Winning and losing stock market behaviors

During the first half of 2005 the S&P 500 lost 1% of its value. Fortunately for followers of my monthly investment newsletter, The Cohan Letter, the average stock mentioned there – taking into account my 2% stop-loss rule -- has risen 12%.

Since I began following the stock market, I have found that it’s a jungle out there with no simple rules for making money. I have won some and lost some. Based on this experience here are five winning stock market behaviors and five losing ones.


  1. Buy studiously into momentum. Sometimes there is a good reason that stocks in an industry are going up. If you can convince yourself that the trends driving up the stocks are sustainable – invest in a market leader.
  2. Read all financial filings. Financial filings contain a lot of data that can really help you understand the company. While they are often tough sledding, reading them can make a big difference because so few investors actually take the time.
  3. Talk to customers, employees, distributors, and analysts. Even fewer investors take the time to talk with a company’s customers, employees, distributors, and analysts. As a management consultant, this research is a natural part of my job. It should be the same if you want to buy a stock.
  4. Get out before the news hits the cover of Time. I remember that’s Jeff Bezos was named Time’s Person of the Year in December 1999. That date would have been a pretty good time to have sold the stock which now stands 69% below its December 1999 peak of $108.
  5. Use stop losses rigorously. Since none of these rules are fool proof, winning investors must prepare for the possibility that they will be wrong. I like a 2% stop loss – while this might keep you from making money if a stock rebounds, it is better than continuing to hold onto a loser with no real logic for why it should be sold.

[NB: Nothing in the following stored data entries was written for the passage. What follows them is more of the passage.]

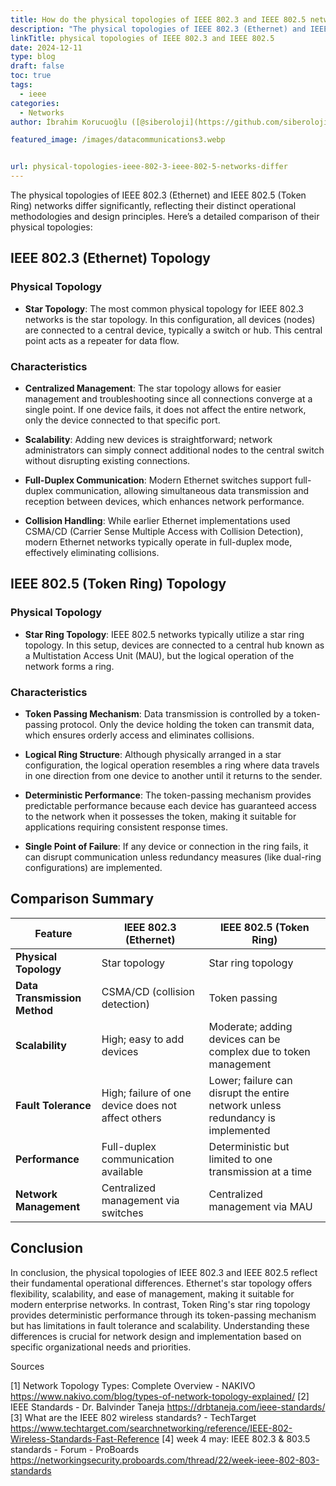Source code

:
```yaml
---
title: How do the physical topologies of IEEE 802.3 and IEEE 802.5 networks differ
description: "The physical topologies of IEEE 802.3 (Ethernet) and IEEE 802.5 (Token Ring) networks differ significantly, reflecting their distinct operational methodologies and design principles. "
linkTitle: physical topologies of IEEE 802.3 and IEEE 802.5
date: 2024-12-11
type: blog
draft: false
toc: true
tags:
  - ieee
categories:
  - Networks
author: İbrahim Korucuoğlu ([@siberoloji](https://github.com/siberoloji))

featured_image: /images/datacommunications3.webp


url: physical-topologies-ieee-802-3-ieee-802-5-networks-differ
---
```

The physical topologies of IEEE 802.3 (Ethernet) and IEEE 802.5 (Token Ring) networks differ significantly, reflecting their distinct operational methodologies and design principles. Here’s a detailed comparison of their physical topologies:

## IEEE 802.3 (Ethernet) Topology

### Physical Topology

- **Star Topology**: The most common physical topology for IEEE 802.3 networks is the star topology. In this configuration, all devices (nodes) are connected to a central device, typically a switch or hub. This central point acts as a repeater for data flow.

### Characteristics

- **Centralized Management**: The star topology allows for easier management and troubleshooting since all connections converge at a single point. If one device fails, it does not affect the entire network, only the device connected to that specific port.

- **Scalability**: Adding new devices is straightforward; network administrators can simply connect additional nodes to the central switch without disrupting existing connections.

- **Full-Duplex Communication**: Modern Ethernet switches support full-duplex communication, allowing simultaneous data transmission and reception between devices, which enhances network performance.

- **Collision Handling**: While earlier Ethernet implementations used CSMA/CD (Carrier Sense Multiple Access with Collision Detection), modern Ethernet networks typically operate in full-duplex mode, effectively eliminating collisions.

## IEEE 802.5 (Token Ring) Topology

### Physical Topology

- **Star Ring Topology**: IEEE 802.5 networks typically utilize a star ring topology. In this setup, devices are connected to a central hub known as a Multistation Access Unit (MAU), but the logical operation of the network forms a ring.

### Characteristics

- **Token Passing Mechanism**: Data transmission is controlled by a token-passing protocol. Only the device holding the token can transmit data, which ensures orderly access and eliminates collisions.

- **Logical Ring Structure**: Although physically arranged in a star configuration, the logical operation resembles a ring where data travels in one direction from one device to another until it returns to the sender.

- **Deterministic Performance**: The token-passing mechanism provides predictable performance because each device has guaranteed access to the network when it possesses the token, making it suitable for applications requiring consistent response times.

- **Single Point of Failure**: If any device or connection in the ring fails, it can disrupt communication unless redundancy measures (like dual-ring configurations) are implemented.

## Comparison Summary

| Feature                      | IEEE 802.3 (Ethernet)              | IEEE 802.5 (Token Ring)              |
|------------------------------|-------------------------------------|---------------------------------------|
| **Physical Topology**        | Star topology                       | Star ring topology                    |
| **Data Transmission Method** | CSMA/CD (collision detection)      | Token passing                         |
| **Scalability**              | High; easy to add devices          | Moderate; adding devices can be complex due to token management |
| **Fault Tolerance**          | High; failure of one device does not affect others | Lower; failure can disrupt the entire network unless redundancy is implemented |
| **Performance**              | Full-duplex communication available | Deterministic but limited to one transmission at a time |
| **Network Management**       | Centralized management via switches | Centralized management via MAU |

## Conclusion

In conclusion, the physical topologies of IEEE 802.3 and IEEE 802.5 reflect their fundamental operational differences. Ethernet's star topology offers flexibility, scalability, and ease of management, making it suitable for modern enterprise networks. In contrast, Token Ring's star ring topology provides deterministic performance through its token-passing mechanism but has limitations in fault tolerance and scalability. Understanding these differences is crucial for network design and implementation based on specific organizational needs and priorities.

Sources

[1] Network Topology Types: Complete Overview - NAKIVO <https://www.nakivo.com/blog/types-of-network-topology-explained/>
[2] IEEE Standards - Dr. Balvinder Taneja <https://drbtaneja.com/ieee-standards/>
[3] What are the IEEE 802 wireless standards? - TechTarget <https://www.techtarget.com/searchnetworking/reference/IEEE-802-Wireless-Standards-Fast-Reference>
[4] week 4 may: IEEE 802.3 & 803.5 standards - Forum - ProBoards <https://networkingsecurity.proboards.com/thread/22/week-ieee-802-803-standards>
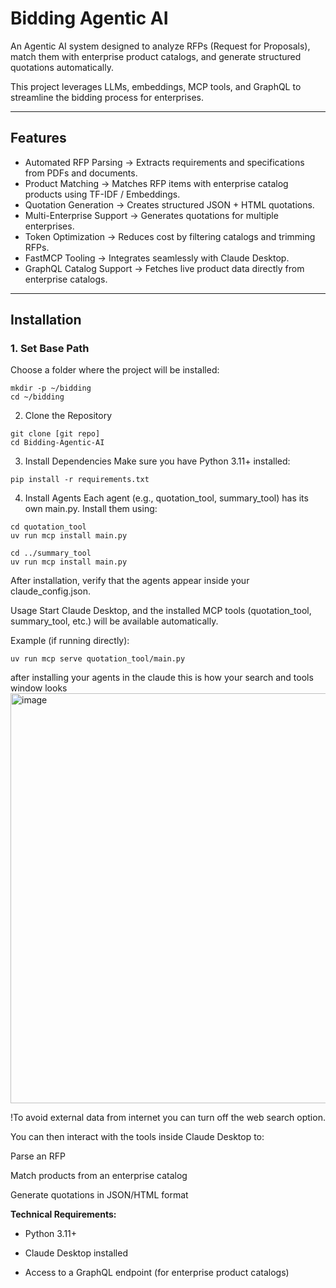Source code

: # Bidding Agentic AI

An Agentic AI system designed to analyze RFPs (Request for Proposals), match them with enterprise product catalogs, and generate structured quotations automatically.

This project leverages LLMs, embeddings, MCP tools, and GraphQL to streamline the bidding process for enterprises.

---

## Features
- Automated RFP Parsing → Extracts requirements and specifications from PDFs and documents.  
- Product Matching → Matches RFP items with enterprise catalog products using TF-IDF / Embeddings.  
- Quotation Generation → Creates structured JSON + HTML quotations.  
- Multi-Enterprise Support → Generates quotations for multiple enterprises.  
- Token Optimization → Reduces cost by filtering catalogs and trimming RFPs.  
- FastMCP Tooling → Integrates seamlessly with Claude Desktop.  
- GraphQL Catalog Support → Fetches live product data directly from enterprise catalogs.  

---

## Installation

### 1. Set Base Path
Choose a folder where the project will be installed:
```
mkdir -p ~/bidding
cd ~/bidding
```
2. Clone the Repository
```
git clone [git repo]
cd Bidding-Agentic-AI
```
3. Install Dependencies
Make sure you have Python 3.11+ installed:
```
pip install -r requirements.txt
```
4. Install Agents
Each agent (e.g., quotation_tool, summary_tool) has its own main.py.
Install them using:
```
cd quotation_tool
uv run mcp install main.py

cd ../summary_tool
uv run mcp install main.py
```
After installation, verify that the agents appear inside your claude_config.json.

Usage
Start Claude Desktop, and the installed MCP tools (quotation_tool, summary_tool, etc.) will be available automatically.

Example (if running directly):
```
uv run mcp serve quotation_tool/main.py
```

after installing your agents in the claude this is how your search and tools window looks
<img width="772" height="656" alt="image" src="https://github.com/user-attachments/assets/d29f1574-7d54-4c41-aa8c-f13f3ab32a31" />

!To avoid external data from internet you can turn off the web search option.

You can then interact with the tools inside Claude Desktop to:

Parse an RFP

Match products from an enterprise catalog

Generate quotations in JSON/HTML format

**Technical Requirements:**
- Python 3.11+

- Claude Desktop installed

- Access to a GraphQL endpoint (for enterprise product catalogs)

  1. Buy into hot tips. About fifteen years ago I worked with a fellow who seemed to be constantly trading multiple stocks. This seeming market guru convinced me that he knew what he was doing. When he told me to “back up the truck” on a Mexican waste management firm, I decided to invest in the company. I never read the financial statements and lost most of my money.
  2. Ignore the cockroach theory. Once you have made an investment, a piece of your ego goes into making money in that stock. If there is a piece of bad news about the company, such as an accounting problem, that could be a cockroach – and if you see one there have to be at least 10 more waiting to emerge. But if your ego is attached to the stock going up, ignoring the cockroach theory will likely lose you money.
  3. Fail to take risks seriously. Stocks that have been going up tend to continue going up – until they don’t. One of my recent favorites was Taser International which seemed on a rocket ride from 50 cents at its IPO to the December 2004 peak of $33 – only to tumble to a recent $13. Readers of the financial statements would have known that there were all sorts of lawsuits against the company and that the company was grossly overvalued – it peaked at a P/E over 100.
  4. Wait too long to sell. Not having a stop-loss can be disastrous. But it is also important to have a way to take profits. One of the luckiest things I ever did was to set an automatic sell on a stock which I had purchased at $6 a share. It had since risen to $80 and I was convinced it would keep going up. But I was persuaded to set an automatic sell order – which I set at $100 -- before I left for a trip to Korea. Amazingly enough the stock hit that price while I was asleep in Seoul. A year later it was trading in the teens. Most investors during the dot-com boom did not have this kind of luck and they lost bundles as a result. The same thing could happen to today’s real estate investors.
  5. Sell short on a hint of bad news. Selling short – borrowing stock from a broker, selling it at current market prices, with the hope of paying back the stock loan with lower priced shares – is extremely risky. In theory, an investor’s liability is unlimited. For example, if an investor sells short at $20, the stock could keep rising and unless the broker forced the investor to cover – which in practice they would – the investor might be forced to cover the position after the stock had risen, say 20-fold. Selling short can be a great way to make money – as several investors did on Enron back in 2001. Those investors had done a lot of homework on Enron but they were going against the tide of public opinion before the truth came out and they made their fortunes. But it is far more common to get wiped out trying to short stocks.